_Entries provided_
/---

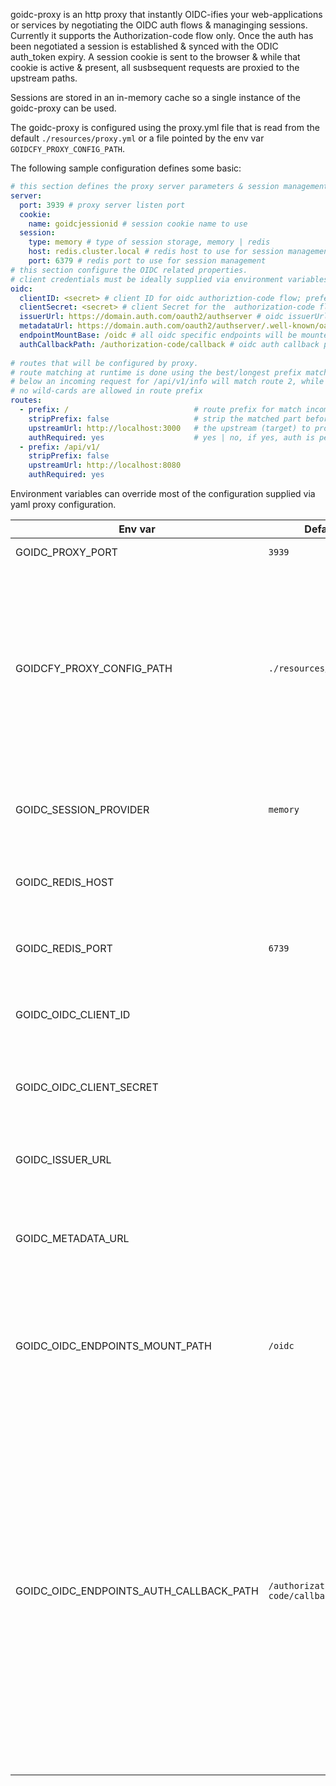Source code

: 

goidc-proxy is an http proxy that instantly OIDC-ifies your web-applications or services by negotiating the OIDC auth flows & managinging
sessions. Currently it supports the Authorization-code flow only. Once the auth has been negotiated a session is established & synced
with the ODIC auth_token expiry. A session cookie is sent to the browser & while that cookie is active & present, all susbsequent requests
are proxied to the upstream paths. 

Sessions are stored in an in-memory cache so a single instance of the goidc-proxy can be used. 

The goidc-proxy is configured using the proxy.yml file that is read from the default `./resources/proxy.yml` or a file pointed by the env
var `GOIDCFY_PROXY_CONFIG_PATH`.

The following sample configuration defines some basic:

```yaml
# this section defines the proxy server parameters & session management configuration like cookie & session storage
server: 
  port: 3939 # proxy server listen port
  cookie:
    name: goidcjessionid # session cookie name to use
  session:
    type: memory # type of session storage, memory | redis
    host: redis.cluster.local # redis host to use for session management
    port: 6379 # redis port to use for session management
# this section configure the OIDC related properties. 
# client credentials must be ideally supplied via environment variables
oidc: 
  clientID: <secret> # client ID for oidc authoriztion-code flow; preferably supply via env. GOIDC_OIDC_CLIENT_ID
  clientSecret: <secret> # client Secret for the  authorization-code flow; preferably supply via env. GOIDC_OIDC_CLIENT_SECRET
  issuerUrl: https://domain.auth.com/oauth2/authserver # oidc issuerUrl, use metadataUrl preferrably
  metadataUrl: https://domain.auth.com/oauth2/authserver/.well-known/oauth-authorization-server # metadata/well know url
  endpointMountBase: /oidc # all oidc specific endpoints will be mounted at this base path, oidc/info, oidc/userinfo etc.
  authCallbackPath: /authorization-code/callback # oidc auth callback path when authorization-code flow is used; 
  
# routes that will be configured by proxy. 
# route matching at runtime is done using the best/longest prefix match only; e.g. for configuration
# below an incoming request for /api/v1/info will match route 2, while /api/v2 will match route 1
# no wild-cards are allowed in route prefix
routes: 
  - prefix: /                            # route prefix for match incoming request path
    stripPrefix: false                   # strip the matched part before proxying the request upstream 
    upstreamUrl: http://localhost:3000   # the upstream (target) to proxy the request
    authRequired: yes                    # yes | no, if yes, auth is performed, if no, requests are proxied without auth
  - prefix: /api/v1/ 
    stripPrefix: false 
    upstreamUrl: http://localhost:8080
    authRequired: yes

```

Environment variables can override most of the configuration supplied via yaml proxy configuration.

| Env var | Default | Description |
|---|---|---|
|GOIDC_PROXY_PORT|`3939`| proxy server listen port|
|GOIDCFY_PROXY_CONFIG_PATH|`./resources/proxy.yml`| proxy server configuration file; this is read first to read configuration from the yaml. All other missing values, not supplied in the yaml are overriden from the environment afterwards|
|GOIDC_SESSION_PROVIDER| `memory`| session storage to use, default is `memory` but `redis` is also available |
|GOIDC_REDIS_HOST| |  when `redis` session store is used, supply redis host|
|GOIDC_REDIS_PORT| `6739` | when `redis` session store is used, supply redis port|
|GOIDC_OIDC_CLIENT_ID|  | OIDC application client ID for authorization-code flow |
|GOIDC_OIDC_CLIENT_SECRET|  | OIDC application client secret for authorization-code flow |
|GOIDC_ISSUER_URL|  | **DEPRECATED:** issuer url for the OIDC authorization server|
|GOIDC_METADATA_URL|  | **NEW:** the OIDC authorization server metadata or well-known url|
|GOIDC_OIDC_ENDPOINTS_MOUNT_PATH| `/oidc` | the path to mount all oidc specific endpoints supplied by `goidc-proxy`  e.g `oidc/info`  & `oidc/userinfo` etc|
|GOIDC_OIDC_ENDPOINTS_AUTH_CALLBACK_PATH| `/authorization-code/callback` | The path, part of the OIDC authorization-flow callback URL. An endpoint route will be setup on the goidc-proxy for this path to process the authorization code returned by the authorization server after authorization is complete. When authorization fails on the auth server, the error details are sent to this endpoint as well. This is path section for the URL. |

\---

_Problem_
Copy out each line of the records above that includes "cookie".

_Answer box_
with the ODIC auth_token expiry. A session cookie is sent to the browser & while that cookie is active & present, all susbsequent requests
# this section defines the proxy server parameters & session management configuration like cookie & session storage
  cookie:
    name: goidcjessionid # session cookie name to use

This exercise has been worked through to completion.